David Gonzalez, 29, who lives on Webb Ave. north of W. 197th St., said he needs to be home before 5 p.m. to score a spot on his block. Any later than that, and he’ll be forced to wait for hours.

“I’ve camped out in my car all night before when I’ve got here after 7 p.m.,” said Gonzalez. “If you come late, you’re just not going to find parking.”

State data shows about 2.2 million vehicles are registered in New York City, including about 300,000 in the Bronx. Those figures appear to have held steady in the last few years.

But Kingsbridge Heights’ parking battles are apparent in city data, which show the ZIP code covering the neighborhood registered at least 936 complaints to 311 for illegal parking so far in March, the most of any in the city.

The area has seen 2,606 parking complaints so far this year — up from 848 during the same period of 2021.

Kingsbridge Heights isn’t a public transit desert — but it isn’t easily accessible either. It’s about a 10-minute walk from the Kingsbridge Road station on the No. 4 line, which does not have an elevator.

The number of residents in the neighborhood who own cars is most apparent on Tuesdays and Wednesdays during alternate side parking hours. As in other city neighborhoods, car owners often double park while the street sweepers roll by.

But in Kingsbridge Heights, entire blocks are lined with double parked cars on alternate side parking days — and many residents follow the street sweepers in a parade-like procession and make a mad dash for spots after the sweeper passes their block.

Luis Carrero, who’s lived in the neighborhood for 40 years, did the parking dance with his Chrysler minivan on Wednesday, double-parking it on Webb Ave. at 11:30 a.m. and moving it back to a legal spot just before 1 p.m., when alternate side parking ends.

Carrero, 75, noticed the street sweeper never passed his block, and trash and dirt still littered the ground.

“Sometimes it can’t make it through the neighborhood,” said Carrero. “You have to park early after it passes.
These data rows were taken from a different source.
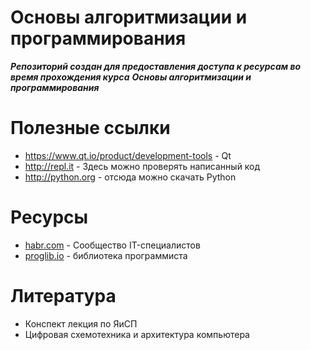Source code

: Основы алгоритмизации и программирования
======
***Репозиторий создан для предоставления доступа к ресурсам во время прохождения курса***
***Основы алгоритмизации и программирования***

Полезные ссылки
======
* https://www.qt.io/product/development-tools - Qt
* http://repl.it - Здесь можно проверять написанный код
* http://python.org - отсюда можно скачать Python

Ресурсы
======

* [habr.com](habr.com) - Сообщество IT-специалистов
* [proglib.io](proglib.io) - библиотека программиста

Литература
======
- Конспект лекция по ЯиСП
- Цифровая схемотехника и архитектура компьютера
     
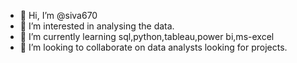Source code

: - 👋 Hi, I’m @siva670
- 👀 I’m interested in analysing the data.
- 🌱 I’m currently learning sql,python,tableau,power bi,ms-excel
- 💞️ I’m looking to collaborate on data analysts looking for projects.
Sometimes I wait for hours to find a spot. Years ago, it was easy. Now some families have three or four cars, all on the street.”
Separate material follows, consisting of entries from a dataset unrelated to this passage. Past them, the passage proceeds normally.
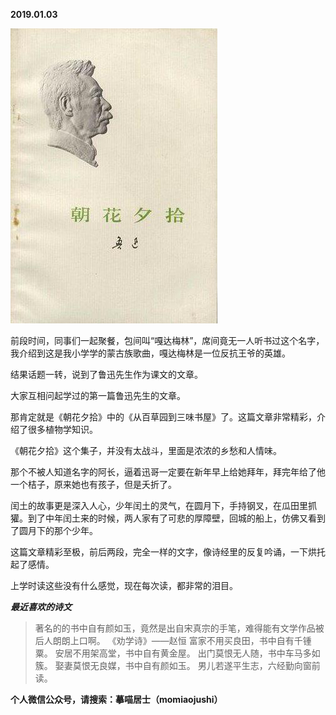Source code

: 
          
            
**2019.01.03**



![](img/51001-1b0cc2739d1d463a.jpg)




前段时间，同事们一起聚餐，包间叫“嘎达梅林”，席间竟无一人听书过这个名字，我介绍到这是我小学学的蒙古族歌曲，嘎达梅林是一位反抗王爷的英雄。

结果话题一转，说到了鲁迅先生作为课文的文章。

大家互相问起学过的第一篇鲁迅先生的文章。

那肯定就是《朝花夕拾》中的《从百草园到三味书屋》了。这篇文章非常精彩，介绍了很多植物学知识。

《朝花夕拾》这个集子，并没有太战斗，里面是浓浓的乡愁和人情味。

那个不被人知道名字的阿长，逼着迅哥一定要在新年早上给她拜年，拜完年给了他一个桔子，原来她也有孩子，但是夭折了。

闰土的故事更是深入人心，少年闰土的灵气，在圆月下，手持钢叉，在瓜田里抓獾。到了中年闰土来的时候，两人家有了可悲的厚障壁，回城的船上，仿佛又看到了圆月下的那个少年。

这篇文章精彩至极，前后两段，完全一样的文字，像诗经里的反复吟诵，一下烘托起了感情。

上学时读这些没有什么感觉，现在每次读，都非常的泪目。


***最近喜欢的诗文***
>著名的的书中自有颜如玉，竟然是出自宋真宗的手笔，难得能有文学作品被后人朗朗上口啊。
《劝学诗》——赵恒
富家不用买良田，书中自有千锺粟。
安居不用架高堂，书中自有黄金屋。
出门莫恨无人随，书中车马多如簇。
娶妻莫恨无良媒，书中自有颜如玉。
男儿若遂平生志，六经勤向窗前读。




**个人微信公众号，请搜索：摹喵居士（momiaojushi）**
Gustavo Lopez, 47, a building superintendent on Carrero’s block, said the city should address the problem by making it harder to own a car in the neighborhood.
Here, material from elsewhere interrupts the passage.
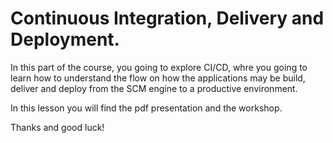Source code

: # Continuous Integration, Delivery and Deployment.

In this part of the course, you going to explore CI/CD, whre you going to learn how to understand the flow on how the applications may be build, deliver and deploy from the SCM engine to a productive environment.

In this lesson you will find the pdf presentation and the workshop.

Thanks and good luck!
“The only way to fix this is if they make alternate side parking two days a week on each side of the street,” said Lopez. “They should add speed bumps on the streets. It would be hard for the people who live here, but I don’t know what else they can do.”

A lack of enforcement isn’t the problem. Neighborhood residents said they regularly get ticketed, like Inari, 29, who declined to provide her last name after her boyfriend’s car got ticketed when he forgot to move it for alternate side parking on Wednesday.

“This block is terrible, but I know the routine,” she said. “From 5 p.m. it’s a rush to get spots. I got back at 8 p.m. one time, I was just sitting in my car for two hours, waiting.”